$\Re(e^{-j\theta}A)-\Re(e^{-j\theta}B)\gt0 \Leftrightarrow cos(\theta-\angle(A-B))\gt0$

Question

I have $\cos(\theta cdot (A-B)$.

Is it valid to say that $\cos(\theta) \cdot (A-B)= \cos(\theta -\angle{(A-B)})$ and if yes which rule is used το come up with such result?

edit:

We know that $\theta \in [0,2\pi)$ and that

\begin{equation} \Re(e^{-j\theta}A)-\Re(e^{-j\theta}B)\gt0 \Leftrightarrow cos(\theta-\angle(A-B))\gt0 \end{equation}

This is the proposition from which my question came up.

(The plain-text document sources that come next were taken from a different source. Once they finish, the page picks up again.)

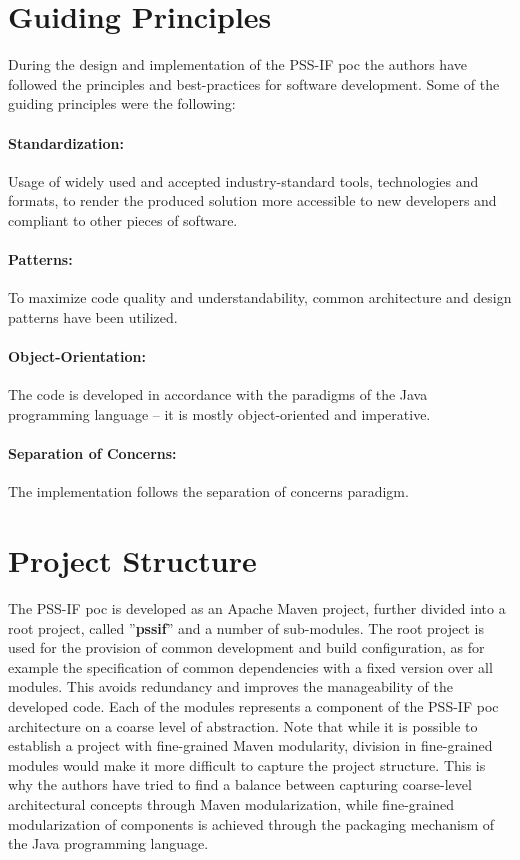 \section{Guiding Principles}
\label{sec:impl:principles}

During the design and implementation of the PSS-IF \gls{poc} the authors have followed the principles and best-practices for software development. Some of the guiding principles were the following:

\paragraph{Standardization:} Usage of widely used and accepted industry-standard tools, technologies and formats, to render the produced solution more accessible to new developers and compliant to other pieces of software.

\paragraph{Patterns:} To maximize code quality and understandability, common architecture and design patterns have been utilized.

\paragraph{Object-Orientation:} The code is developed in accordance with the paradigms of the Java programming language -- it is mostly object-oriented and imperative.

\paragraph{Separation of Concerns:} The implementation follows the separation of concerns paradigm.

\section{Project Structure}
\label{sec:impl:structure}

The PSS-IF \gls{poc} is developed as an Apache Maven project, further divided into a root project, called ''\textbf{pssif}'' and a number of sub-modules. The root project is used for the provision of common development and  build configuration, as for example the specification of common dependencies with a fixed version over all modules. This avoids redundancy and improves the manageability of the developed code. Each of the modules represents a component of the PSS-IF \gls{poc} architecture on a coarse level of abstraction. Note that while it is possible to establish a project with fine-grained Maven modularity, division in fine-grained modules would make it more difficult to capture the project structure. This is why the authors have tried to find a balance between capturing coarse-level architectural concepts through Maven modularization, while fine-grained modularization of components is achieved through the packaging mechanism of the Java programming language.

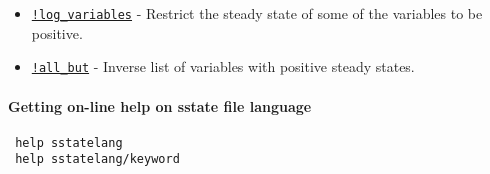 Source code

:  \begin{itemize}
 \item
   \href{sstatelang/logvariables}{\texttt{!log\_variables}} - Restrict
   the steady state of some of the variables to be positive.
 \item
   \href{sstatelang/allbut}{\texttt{!all\_but}} - Inverse list of
   variables with positive steady states.
 \end{itemize}
 
 \paragraph{Getting on-line help on sstate file language}
 
 \begin{verbatim}
 help sstatelang
 help sstatelang/keyword
 \end{verbatim}




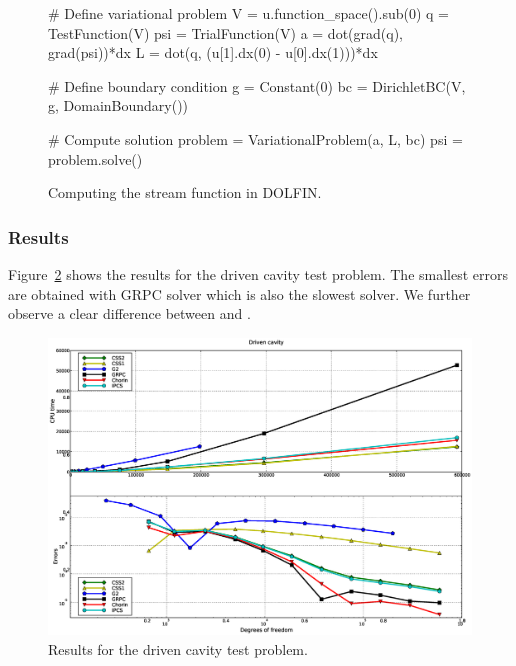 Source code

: \begin{figure}[htbp]
  \codesize
  \begin{center}
    \begin{python}
# Define variational problem
V   = u.function_space().sub(0)
q   = TestFunction(V)
psi = TrialFunction(V)
a   = dot(grad(q), grad(psi))*dx
L   = dot(q, (u[1].dx(0) - u[0].dx(1)))*dx

# Define boundary condition
g  = Constant(0)
bc = DirichletBC(V, g, DomainBoundary())

# Compute solution
problem = VariationalProblem(a, L, bc)
psi = problem.solve()
    \end{python}
    \caption{Computing the stream function in DOLFIN.}
    \label{fig:streamfunction}
  \end{center}
\end{figure}

\subsubsection{Results}

Figure~\ref{fig:drivencavity_CPU_and_errors} shows the results for the
driven cavity test problem.  The smallest errors are obtained with
GRPC solver which is also the slowest solver. We further observe a
clear difference between  and .

\begin{figure}
  \begin{center}
    \includegraphics[width=14cm]{chapters/kvs-1/eps/new_drivencavity_res.eps}
  \end{center}
  \caption{Results for the driven cavity test problem.}
  \label{fig:drivencavity_CPU_and_errors}
\end{figure}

$\Re(e^{-j\theta}A)=Acos(\theta)$

$\Re(e^{-j\theta}B)=Bcos(\theta)$

So $LHS = (A-B)cos(\theta)\gt0$

and $RHS = cos(\theta-\angle(A-B))\gt0$

Can somebody explain to me this equivalence?

Answer 1

Try with $\theta=A=B=\pi/4$. This is a good method to see if a formula is valid: give values to the variables. If it fails, the formula is false. If it holds after saveral tries, you can start to think in a proof.

Answer 2

Hint:

In $LHS=\cos(\theta)\cdot (A-B)$, $(A-B)$ is treated as an arbitrary constant multiplied to $\cos (\theta)$

While in $RHS=\cos(\theta-\angle (A-B))$, $(A-B)$ is treated as an angle

For checking validity, use the values of both $A$ & $B$ in radians. It may hold true for some values but not for all the values of $A$ & $B$.